La suite de l’histoire repose sur la rencontre de deux capitaines d’industrie résolument visionnaires, René Ravaud, alors PDG de Snecma, et Gert Neumann, directeur général de la branche moteurs civils de General Electric, d’origine allemande et, de ce fait, en confiance avec des interlocuteurs européens. Ils se sont entendus, ont bientôt parlé le même langage, permettant à Snecma de choisir GE (et non le contraire !) pour mettre au point un «10 tonnes» baptisé CFM56. La contraction de deux manières de baptiser les moteur, CF pour Commercial Fan côté américain, M pour moteur suivi d’un numéro d’ordre côté français. C’est ainsi que le concept M56 a donné naissance au CFM56.
Une réussite technique, malgré d’apparents handicaps. Snecma était alors un pur produit de l’économique étatique française, née de la nationalisation en 1946 de l’ensemble du secteur français de la propulsion aéronautique. Et GE constituait un symbole fort de la libre entreprise pure et dure «à l’américaine». La mariage de la carpe et du lapin ? Ravaud et Neumann ont contourné les obstacles en concluant une alliance à 50/50, chacun des deux partenaires restant maître de ses coûts et libre du choix de sa manière de faire.
La société CFM International, filiale conjointe installée à Cincinnati, créée pour gérer le duo, est restée une structure légère qui a toujours choisi les solutions simples et donné la priorité absolue à l’efficacité. Encore s’agissait-il de faire valoir les qualités du tout nouveau CFM56 et de lui trouver des applications. Ce fut une tâche ardue, tout d’abord une succession d’échecs, au point de conduire le programme franco-américain à deux doigts de l’abandon pur et simple. Il était tout simplement arrivé trop tôt sur le marché.
C’est le bon vieux DC-8 qui permit d’éviter le pire. Sa version allongée Super 70, dotée de CFM56, s’annonçait comme une solution simple pour retrouver des coûts d’exploitation très concurrentiels. Trois compagnies américaines, Delta Air Lines, United Airlines et Tigers finirent par se laisser convaincre, donnant enfin une chance au tout jeune CFM56. Puis le Pentagone décida d’en équiper une partie de ses ravitailleurs KC-135. Vinrent ensuite le 737 nouvelle manière et le tout nouveau A320.

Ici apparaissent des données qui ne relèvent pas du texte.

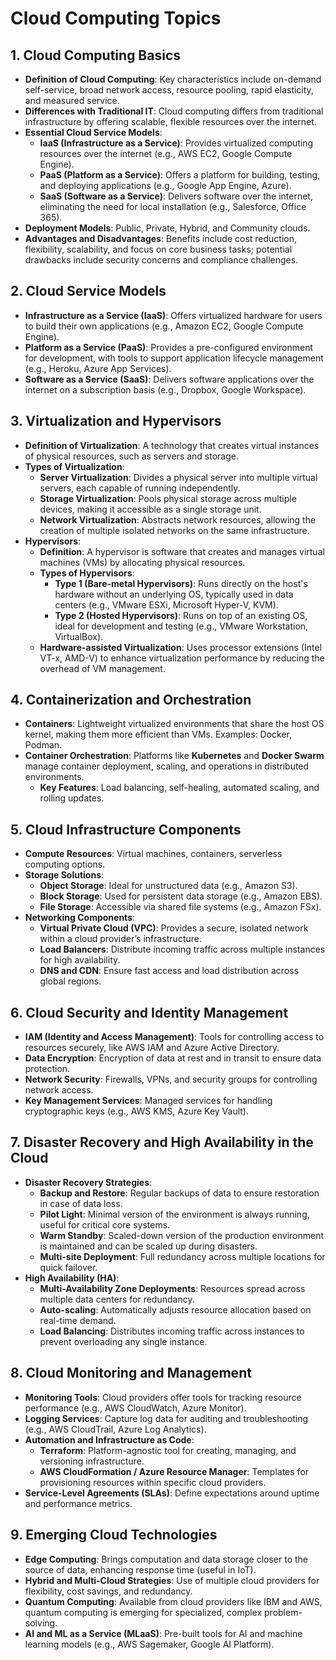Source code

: # Cloud Computing Topics

## 1. Cloud Computing Basics
- **Definition of Cloud Computing**: Key characteristics include on-demand self-service, broad network access, resource pooling, rapid elasticity, and measured service.
- **Differences with Traditional IT**: Cloud computing differs from traditional infrastructure by offering scalable, flexible resources over the internet.
- **Essential Cloud Service Models**:
  - **IaaS (Infrastructure as a Service)**: Provides virtualized computing resources over the internet (e.g., AWS EC2, Google Compute Engine).
  - **PaaS (Platform as a Service)**: Offers a platform for building, testing, and deploying applications (e.g., Google App Engine, Azure).
  - **SaaS (Software as a Service)**: Delivers software over the internet, eliminating the need for local installation (e.g., Salesforce, Office 365).
- **Deployment Models**: Public, Private, Hybrid, and Community clouds.
- **Advantages and Disadvantages**: Benefits include cost reduction, flexibility, scalability, and focus on core business tasks; potential drawbacks include security concerns and compliance challenges.

## 2. Cloud Service Models
- **Infrastructure as a Service (IaaS)**: Offers virtualized hardware for users to build their own applications (e.g., Amazon EC2, Google Compute Engine).
- **Platform as a Service (PaaS)**: Provides a pre-configured environment for development, with tools to support application lifecycle management (e.g., Heroku, Azure App Services).
- **Software as a Service (SaaS)**: Delivers software applications over the internet on a subscription basis (e.g., Dropbox, Google Workspace).

## 3. Virtualization and Hypervisors
- **Definition of Virtualization**: A technology that creates virtual instances of physical resources, such as servers and storage.
- **Types of Virtualization**:
  - **Server Virtualization**: Divides a physical server into multiple virtual servers, each capable of running independently.
  - **Storage Virtualization**: Pools physical storage across multiple devices, making it accessible as a single storage unit.
  - **Network Virtualization**: Abstracts network resources, allowing the creation of multiple isolated networks on the same infrastructure.
- **Hypervisors**:
  - **Definition**: A hypervisor is software that creates and manages virtual machines (VMs) by allocating physical resources.
  - **Types of Hypervisors**:
    - **Type 1 (Bare-metal Hypervisors)**: Runs directly on the host's hardware without an underlying OS, typically used in data centers (e.g., VMware ESXi, Microsoft Hyper-V, KVM).
    - **Type 2 (Hosted Hypervisors)**: Runs on top of an existing OS, ideal for development and testing (e.g., VMware Workstation, VirtualBox).
  - **Hardware-assisted Virtualization**: Uses processor extensions (Intel VT-x, AMD-V) to enhance virtualization performance by reducing the overhead of VM management.

## 4. Containerization and Orchestration
- **Containers**: Lightweight virtualized environments that share the host OS kernel, making them more efficient than VMs. Examples: Docker, Podman.
- **Container Orchestration**: Platforms like **Kubernetes** and **Docker Swarm** manage container deployment, scaling, and operations in distributed environments.
  - **Key Features**: Load balancing, self-healing, automated scaling, and rolling updates.

## 5. Cloud Infrastructure Components
- **Compute Resources**: Virtual machines, containers, serverless computing options.
- **Storage Solutions**:
  - **Object Storage**: Ideal for unstructured data (e.g., Amazon S3).
  - **Block Storage**: Used for persistent data storage (e.g., Amazon EBS).
  - **File Storage**: Accessible via shared file systems (e.g., Amazon FSx).
- **Networking Components**:
  - **Virtual Private Cloud (VPC)**: Provides a secure, isolated network within a cloud provider’s infrastructure.
  - **Load Balancers**: Distribute incoming traffic across multiple instances for high availability.
  - **DNS and CDN**: Ensure fast access and load distribution across global regions.

## 6. Cloud Security and Identity Management
- **IAM (Identity and Access Management)**: Tools for controlling access to resources securely, like AWS IAM and Azure Active Directory.
- **Data Encryption**: Encryption of data at rest and in transit to ensure data protection.
- **Network Security**: Firewalls, VPNs, and security groups for controlling network access.
- **Key Management Services**: Managed services for handling cryptographic keys (e.g., AWS KMS, Azure Key Vault).

## 7. Disaster Recovery and High Availability in the Cloud
- **Disaster Recovery Strategies**:
  - **Backup and Restore**: Regular backups of data to ensure restoration in case of data loss.
  - **Pilot Light**: Minimal version of the environment is always running, useful for critical core systems.
  - **Warm Standby**: Scaled-down version of the production environment is maintained and can be scaled up during disasters.
  - **Multi-site Deployment**: Full redundancy across multiple locations for quick failover.
- **High Availability (HA)**:
  - **Multi-Availability Zone Deployments**: Resources spread across multiple data centers for redundancy.
  - **Auto-scaling**: Automatically adjusts resource allocation based on real-time demand.
  - **Load Balancing**: Distributes incoming traffic across instances to prevent overloading any single instance.

## 8. Cloud Monitoring and Management
- **Monitoring Tools**: Cloud providers offer tools for tracking resource performance (e.g., AWS CloudWatch, Azure Monitor).
- **Logging Services**: Capture log data for auditing and troubleshooting (e.g., AWS CloudTrail, Azure Log Analytics).
- **Automation and Infrastructure as Code**:
  - **Terraform**: Platform-agnostic tool for creating, managing, and versioning infrastructure.
  - **AWS CloudFormation / Azure Resource Manager**: Templates for provisioning resources within specific cloud providers.
- **Service-Level Agreements (SLAs)**: Define expectations around uptime and performance metrics.

## 9. Emerging Cloud Technologies
- **Edge Computing**: Brings computation and data storage closer to the source of data, enhancing response time (useful in IoT).
- **Hybrid and Multi-Cloud Strategies**: Use of multiple cloud providers for flexibility, cost savings, and redundancy.
- **Quantum Computing**: Available from cloud providers like IBM and AWS, quantum computing is emerging for specialized, complex problem-solving.
- **AI and ML as a Service (MLaaS)**: Pre-built tools for AI and machine learning models (e.g., AWS Sagemaker, Google AI Platform).



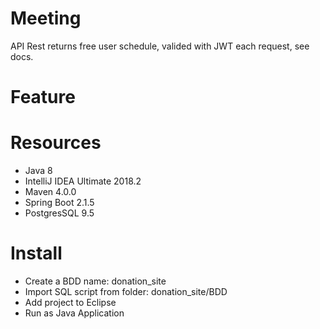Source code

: # Meeting
API Rest returns free user schedule, valided with JWT each request, see docs.

# Feature

# Resources
* Java 8
* IntelliJ IDEA Ultimate 2018.2
* Maven 4.0.0
* Spring Boot 2.1.5
* PostgresSQL  9.5

# Install
* Create a BDD name: donation_site 
* Import SQL script from folder: donation_site/BDD
* Add project to Eclipse
* Run as Java Application

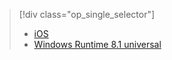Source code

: > [!div class="op_single_selector"]
>- [iOS](../articles/notification-hubs/notification-hubs-aspnet-backend-ios-apple-apns-notification.md)
>- [Windows Runtime 8.1 universal](../articles/notification-hubs/notification-hubs-aspnet-backend-windows-dotnet-wns-notification.md)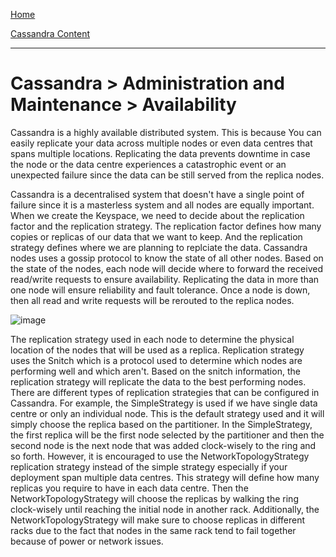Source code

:[Home](../../index.md)

[Cassandra Content](../Cassandra.md)
___

# Cassandra > Administration and Maintenance > Availability


Cassandra is a highly available distributed system. This is because You can easily replicate your data across multiple nodes or even data centres that spans multiple locations. Replicating the data prevents downtime in case the node or the data centre experiences a catastrophic event or an unexpected failure since the data can be still served from the replica nodes. 

Cassandra is a decentralised system that doesn't have a single point of failure since it is a masterless system and all nodes are equally important. When we create the Keyspace, we need to decide about the replication factor and the replication strategy. The replication factor defines how many copies or replicas of our data that we want to keep. And the replication strategy defines where we are planning to replciate the data. Cassandra nodes uses a gossip protocol to know the state of all other nodes. Based on the state of the nodes, each node will decide where to forward the received read/write requests to ensure availability.  Replicating the data in more than one node will ensure reliability and fault tolerance. Once a node is down, then all read and write requests will be rerouted to the replica nodes.


![image](https://www.datastax.com/wp-content/uploads/2014/10/Cassandra_Request.jpg)


The replication strategy used in each node to determine the physical location of the nodes that will be used as a replica. Replication strategy uses the Snitch which is a protocol used to determine which nodes are performing well and which aren't. Based on the snitch information, the replication strategy will replicate the data to the best performing nodes. There are different types of replication strategies that can be configured in Cassandra. For example, the SimpleStrategy is used if we have single data centre or only an individual node. This is the default strategy used and it will simply choose the replica based on the partitioner. In the SimpleStrategy, the first replica will be the first node selected by the partitioner and then the second node is the next node that was added clock-wisely to the ring and so forth.  However, it is encouraged to use the NetworkTopologyStrategy replication strategy instead of the simple strategy especially if your deployment span multiple data centres. This strategy will define how many replicas you require to have in each data centre. Then the NetworkTopologyStrategy will choose the replicas by walking the ring clock-wisely until reaching the initial node in another rack. Additionally, the NetworkTopologyStrategy will make sure to choose replicas in different racks due to the fact that nodes in the same rack tend to fail together because of power or network issues.


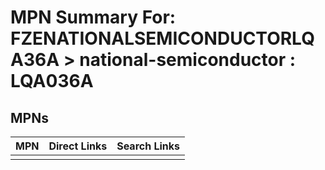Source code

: 



# MPN Summary For: FZENATIONALSEMICONDUCTORLQA36A > national-semiconductor : LQA036A

## MPNs
  

|MPN|Direct Links|Search Links|
| :--- | :--- | :--- |
||||
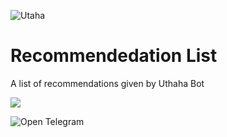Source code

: ![Utaha](https://telegra.ph/file/079d598494d7fbaefcc5d.png)

# Recommendedation List
A list of recommendations given by Uthaha Bot <p>
  <a href="https://img.shields.io/badge/Utaha%20Bot-Open%20in%20Telegram-red"> <img src="https://img.shields.io/badge/Utaha%20Bot-Open%20in%20Telegram-red"></a> </p>
![Open Telegram](https://img.shields.io/badge/Utaha%20Bot-Open%20in%20Telegram-red)

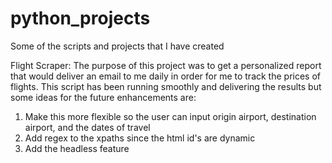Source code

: # python_projects
Some of the scripts and projects that I have created

Flight Scraper:
The purpose of this project was to get a personalized report that would deliver an email to me daily in order for me to track the prices of flights.
This script has been running smoothly and delivering the results but some ideas for the future enhancements are:
1. Make this more flexible so the user can input origin airport, destination airport, and the dates of travel
2. Add regex to the xpaths since the html id's are dynamic
3. Add the headless feature

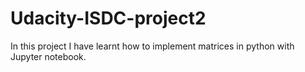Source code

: # Udacity-ISDC-project2
In this project I have learnt how to implement matrices in python with Jupyter notebook.
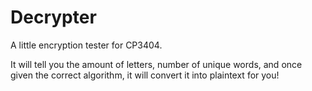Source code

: # Decrypter
A little encryption tester for CP3404.

It will tell you the amount of letters, number of unique words, and once given the correct algorithm, it will convert it into plaintext for you!
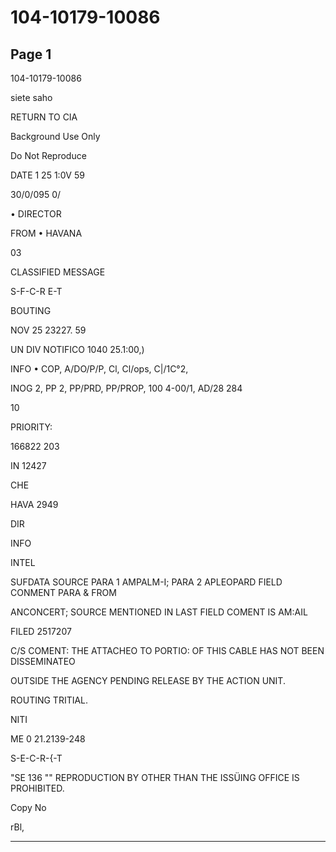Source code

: # 104-10179-10086

## Page 1

104-10179-10086

siete saho

RETURN TO CIA

Background Use Only

Do Not Reproduce

DATE 1 25 1:0V 59

30/0/095 0/

• DIRECTOR

FROM • HAVANA

03

CLASSIFIED MESSAGE

S-F-C-R E-T

BOUTING

NOV 25 23227. 59

UN DIV NOTIFICO 1040 25.1:00,)

INFO • COP, A/DO/P/P, Cl, Cl/ops, С|/1C°2,

INOG 2, PP 2, PP/PRD, PP/PROP, 100 4-00/1, AD/28 284

10

PRIORITY:

166822 203

IN 12427

CHE

HAVA 2949

DIR

INFO

INTEL

SUFDATA SOURCE PARA 1 AMPALM-I; PARA 2 APLEOPARD FIELD CONMENT PARA & FROM

ANCONCERT; SOURCE MENTIONED IN LAST FIELD COMENT IS AM:AIL

FILED 2517207

C/S COMENT: THE ATTACHEO TO PORTIO: OF THIS CABLE HAS NOT BEEN DISSEMINATEO

OUTSIDE THE AGENCY PENDING RELEASE BY THE ACTION UNIT.

ROUTING TRITIAL.

NITI

ME 0 21.2139-248

S-E-C-R-{-T

"SE 136 "" REPRODUCTION BY OTHER THAN THE ISSÜING OFFICE IS PROHIBITED.

Copy No

rBl,

---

La suite est connue : un succès commercial planétaire pour un moteur remarquablement réussi qui affiche un taux de disponibilité technique proche de 100%. Snecma et GE ont récemment reconduit leur accord jusqu’en 2040 en même temps qu’était mis au point un successeur, baptisé LEAP. La saga est dorénavant assurée de se prolonger loin dans le XXIe siècle.